How then does the GOP oppose financial reform? They are claiming that it “allow[s] endless taxpayer-funded bailouts for big Wall Street banks” and creates a “slush fund” for future bailouts. And here’s the brilliant part: while trashing Wall Street and the bailouts that saved the big firms, they are simultaneously promising Wall Street and the big firms that they will block the reforms Wall Street doesn’t want in return for massive campaign contributions.

They are following — almost to the letter — Republican pollster Frank Lutz’s proposed strategy to rake in the dollars from Wall Street for blocking any reform while railing against bailouts and how Democrats are too soft on the banks. The best way to oppose something is to pretend it’s something it’s not.

Absolutely brilliant strategy. Too bad it’s evil.

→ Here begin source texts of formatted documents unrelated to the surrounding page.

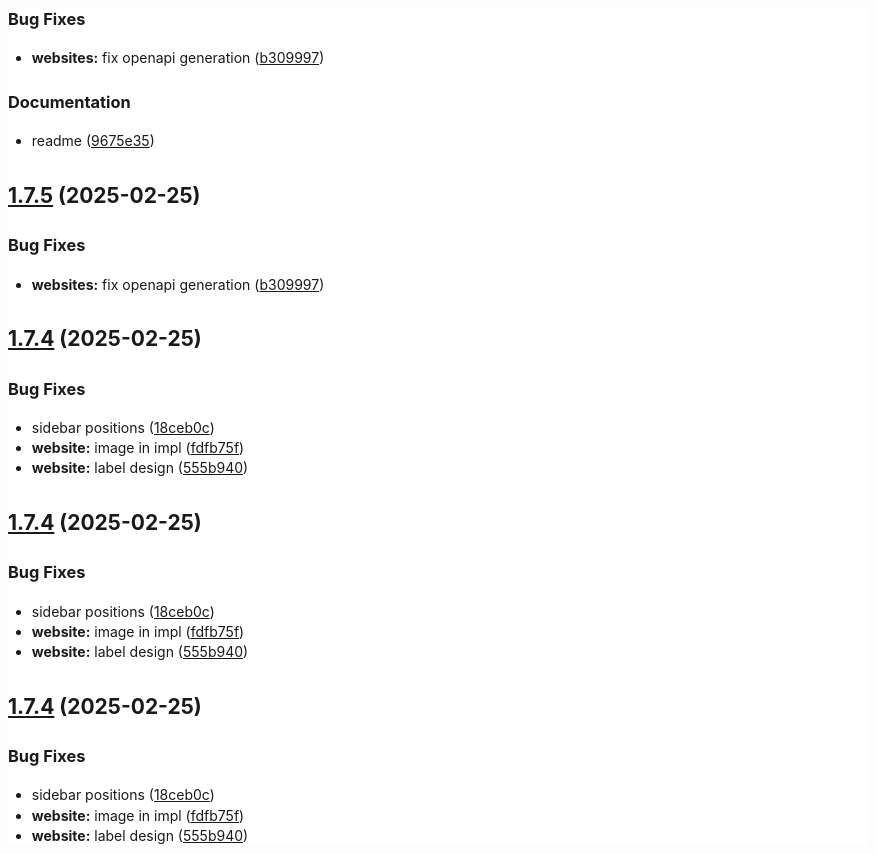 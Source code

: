 ### Bug Fixes

* **websites:** fix openapi generation ([b309997](https://github.com/paga16-hash/anonymous-shard/commit/b3099976258c5a5a717d817fb8856c2e96c3d301))

### Documentation

* readme ([9675e35](https://github.com/paga16-hash/anonymous-shard/commit/9675e35596e30864e037f6f52808484ed062aaf4))


## [1.7.5](https://github.com/paga16-hash/anonymous-shard/compare/v1.7.4...v1.7.5) (2025-02-25)

### Bug Fixes

* **websites:** fix openapi generation ([b309997](https://github.com/paga16-hash/anonymous-shard/commit/b3099976258c5a5a717d817fb8856c2e96c3d301))

## [1.7.4](https://github.com/paga16-hash/anonymous-shard/compare/v1.7.3...v1.7.4) (2025-02-25)

### Bug Fixes

* sidebar positions ([18ceb0c](https://github.com/paga16-hash/anonymous-shard/commit/18ceb0cc164b7b8af17751e24e34bf93db1a098a))
* **website:** image in impl ([fdfb75f](https://github.com/paga16-hash/anonymous-shard/commit/fdfb75f06f30fdb7782766af4c35e0d02f248554))
* **website:** label design ([555b940](https://github.com/paga16-hash/anonymous-shard/commit/555b940c821dc5f81fc67c65db2925c4d6d63038))


## [1.7.4](https://github.com/paga16-hash/anonymous-shard/compare/v1.7.3...v1.7.4) (2025-02-25)

### Bug Fixes

* sidebar positions ([18ceb0c](https://github.com/paga16-hash/anonymous-shard/commit/18ceb0cc164b7b8af17751e24e34bf93db1a098a))
* **website:** image in impl ([fdfb75f](https://github.com/paga16-hash/anonymous-shard/commit/fdfb75f06f30fdb7782766af4c35e0d02f248554))
* **website:** label design ([555b940](https://github.com/paga16-hash/anonymous-shard/commit/555b940c821dc5f81fc67c65db2925c4d6d63038))

## [1.7.4](https://github.com/paga16-hash/anonymous-shard/compare/v1.7.3...v1.7.4) (2025-02-25)

### Bug Fixes

* sidebar positions ([18ceb0c](https://github.com/paga16-hash/anonymous-shard/commit/18ceb0cc164b7b8af17751e24e34bf93db1a098a))
* **website:** image in impl ([fdfb75f](https://github.com/paga16-hash/anonymous-shard/commit/fdfb75f06f30fdb7782766af4c35e0d02f248554))
* **website:** label design ([555b940](https://github.com/paga16-hash/anonymous-shard/commit/555b940c821dc5f81fc67c65db2925c4d6d63038))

The policies they are attacking include a FDIC tax on the banks to create holdover money to allow regulators to go in and dismantle the company. Contrary to some cushy authority to bailout big firms, Senator Mark Warner describes the process being created by the financial reforms in an interview with Ezra Klein:

“Resolution,” Warner continued, “will be so painful for any company. No rational management team would ever choose resolution. It means shareholders wiped out. Management wiped out. Your firm is going away. At least in bankruptcy, there was some chance that some of your equity would’ve been retained and you could come out in some form on the other side of the process. The resolution that Corker and I have tried to create means the death of the company. The institution is gone.”

The financial reform bill is far from perfect — but it’s a good bill and nothing at all like what the Republicans are describing it as.